● **INSTRUCTIONS TO FOLLOW**
Output each record below exactly as it stands, leaving out the pictures.

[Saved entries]
■ ■ ■ ■

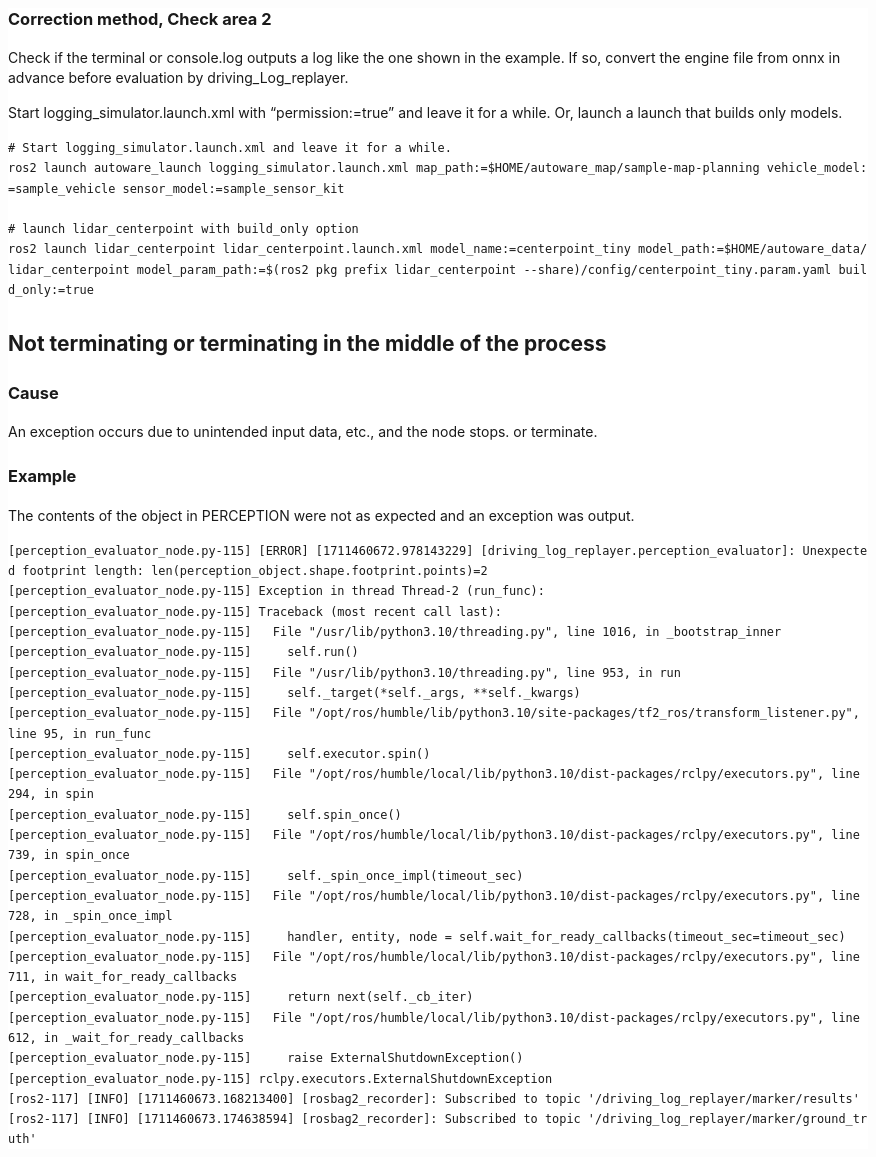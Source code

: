 ### Correction method, Check area 2

Check if the terminal or console.log outputs a log like the one shown in the example.
If so, convert the engine file from onnx in advance before evaluation by driving_Log_replayer.

Start logging_simulator.launch.xml with “permission:=true” and leave it for a while.
Or, launch a launch that builds only models.

```shell
# Start logging_simulator.launch.xml and leave it for a while.
ros2 launch autoware_launch logging_simulator.launch.xml map_path:=$HOME/autoware_map/sample-map-planning vehicle_model:=sample_vehicle sensor_model:=sample_sensor_kit

# launch lidar_centerpoint with build_only option
ros2 launch lidar_centerpoint lidar_centerpoint.launch.xml model_name:=centerpoint_tiny model_path:=$HOME/autoware_data/lidar_centerpoint model_param_path:=$(ros2 pkg prefix lidar_centerpoint --share)/config/centerpoint_tiny.param.yaml build_only:=true
```

## Not terminating or terminating in the middle of the process

### Cause

An exception occurs due to unintended input data, etc., and the node stops. or terminate.

### Example

The contents of the object in PERCEPTION were not as expected and an exception was output.

```shell
[perception_evaluator_node.py-115] [ERROR] [1711460672.978143229] [driving_log_replayer.perception_evaluator]: Unexpected footprint length: len(perception_object.shape.footprint.points)=2
[perception_evaluator_node.py-115] Exception in thread Thread-2 (run_func):
[perception_evaluator_node.py-115] Traceback (most recent call last):
[perception_evaluator_node.py-115]   File "/usr/lib/python3.10/threading.py", line 1016, in _bootstrap_inner
[perception_evaluator_node.py-115]     self.run()
[perception_evaluator_node.py-115]   File "/usr/lib/python3.10/threading.py", line 953, in run
[perception_evaluator_node.py-115]     self._target(*self._args, **self._kwargs)
[perception_evaluator_node.py-115]   File "/opt/ros/humble/lib/python3.10/site-packages/tf2_ros/transform_listener.py", line 95, in run_func
[perception_evaluator_node.py-115]     self.executor.spin()
[perception_evaluator_node.py-115]   File "/opt/ros/humble/local/lib/python3.10/dist-packages/rclpy/executors.py", line 294, in spin
[perception_evaluator_node.py-115]     self.spin_once()
[perception_evaluator_node.py-115]   File "/opt/ros/humble/local/lib/python3.10/dist-packages/rclpy/executors.py", line 739, in spin_once
[perception_evaluator_node.py-115]     self._spin_once_impl(timeout_sec)
[perception_evaluator_node.py-115]   File "/opt/ros/humble/local/lib/python3.10/dist-packages/rclpy/executors.py", line 728, in _spin_once_impl
[perception_evaluator_node.py-115]     handler, entity, node = self.wait_for_ready_callbacks(timeout_sec=timeout_sec)
[perception_evaluator_node.py-115]   File "/opt/ros/humble/local/lib/python3.10/dist-packages/rclpy/executors.py", line 711, in wait_for_ready_callbacks
[perception_evaluator_node.py-115]     return next(self._cb_iter)
[perception_evaluator_node.py-115]   File "/opt/ros/humble/local/lib/python3.10/dist-packages/rclpy/executors.py", line 612, in _wait_for_ready_callbacks
[perception_evaluator_node.py-115]     raise ExternalShutdownException()
[perception_evaluator_node.py-115] rclpy.executors.ExternalShutdownException
[ros2-117] [INFO] [1711460673.168213400] [rosbag2_recorder]: Subscribed to topic '/driving_log_replayer/marker/results'
[ros2-117] [INFO] [1711460673.174638594] [rosbag2_recorder]: Subscribed to topic '/driving_log_replayer/marker/ground_truth'
```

■ ■ ■ ■

● **ANSWER**
Source code

: ### Correction method, Check area 2

Check if the terminal or console.log outputs a log like the one shown in the example.
If so, convert the engine file from onnx in advance before evaluation by driving_Log_replayer.

Start logging_simulator.launch.xml with “permission:=true” and leave it for a while.
Or, launch a launch that builds only models.

```shell
# Start logging_simulator.launch.xml and leave it for a while.
ros2 launch autoware_launch logging_simulator.launch.xml map_path:=$HOME/autoware_map/sample-map-planning vehicle_model:=sample_vehicle sensor_model:=sample_sensor_kit

# launch lidar_centerpoint with build_only option
ros2 launch lidar_centerpoint lidar_centerpoint.launch.xml model_name:=centerpoint_tiny model_path:=$HOME/autoware_data/lidar_centerpoint model_param_path:=$(ros2 pkg prefix lidar_centerpoint --share)/config/centerpoint_tiny.param.yaml build_only:=true
```

## Not terminating or terminating in the middle of the process

### Cause

An exception occurs due to unintended input data, etc., and the node stops. or terminate.

### Example

The contents of the object in PERCEPTION were not as expected and an exception was output.

```shell
[perception_evaluator_node.py-115] [ERROR] [1711460672.978143229] [driving_log_replayer.perception_evaluator]: Unexpected footprint length: len(perception_object.shape.footprint.points)=2
[perception_evaluator_node.py-115] Exception in thread Thread-2 (run_func):
[perception_evaluator_node.py-115] Traceback (most recent call last):
[perception_evaluator_node.py-115]   File "/usr/lib/python3.10/threading.py", line 1016, in _bootstrap_inner
[perception_evaluator_node.py-115]     self.run()
[perception_evaluator_node.py-115]   File "/usr/lib/python3.10/threading.py", line 953, in run
[perception_evaluator_node.py-115]     self._target(*self._args, **self._kwargs)
[perception_evaluator_node.py-115]   File "/opt/ros/humble/lib/python3.10/site-packages/tf2_ros/transform_listener.py", line 95, in run_func
[perception_evaluator_node.py-115]     self.executor.spin()
[perception_evaluator_node.py-115]   File "/opt/ros/humble/local/lib/python3.10/dist-packages/rclpy/executors.py", line 294, in spin
[perception_evaluator_node.py-115]     self.spin_once()
[perception_evaluator_node.py-115]   File "/opt/ros/humble/local/lib/python3.10/dist-packages/rclpy/executors.py", line 739, in spin_once
[perception_evaluator_node.py-115]     self._spin_once_impl(timeout_sec)
[perception_evaluator_node.py-115]   File "/opt/ros/humble/local/lib/python3.10/dist-packages/rclpy/executors.py", line 728, in _spin_once_impl
[perception_evaluator_node.py-115]     handler, entity, node = self.wait_for_ready_callbacks(timeout_sec=timeout_sec)
[perception_evaluator_node.py-115]   File "/opt/ros/humble/local/lib/python3.10/dist-packages/rclpy/executors.py", line 711, in wait_for_ready_callbacks
[perception_evaluator_node.py-115]     return next(self._cb_iter)
[perception_evaluator_node.py-115]   File "/opt/ros/humble/local/lib/python3.10/dist-packages/rclpy/executors.py", line 612, in _wait_for_ready_callbacks
[perception_evaluator_node.py-115]     raise ExternalShutdownException()
[perception_evaluator_node.py-115] rclpy.executors.ExternalShutdownException
[ros2-117] [INFO] [1711460673.168213400] [rosbag2_recorder]: Subscribed to topic '/driving_log_replayer/marker/results'
[ros2-117] [INFO] [1711460673.174638594] [rosbag2_recorder]: Subscribed to topic '/driving_log_replayer/marker/ground_truth'
```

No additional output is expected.